[Items from a data source]

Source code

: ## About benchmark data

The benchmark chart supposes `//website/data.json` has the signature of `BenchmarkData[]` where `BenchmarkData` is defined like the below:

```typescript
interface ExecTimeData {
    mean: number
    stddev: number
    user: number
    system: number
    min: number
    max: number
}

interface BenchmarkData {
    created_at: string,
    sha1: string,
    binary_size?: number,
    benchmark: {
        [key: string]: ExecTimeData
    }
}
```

:: Activity ::
Among the lines above, find the ones containing "ExecTimeData" and copy them.

:: Task output ::
interface ExecTimeData {
        [key: string]: ExecTimeData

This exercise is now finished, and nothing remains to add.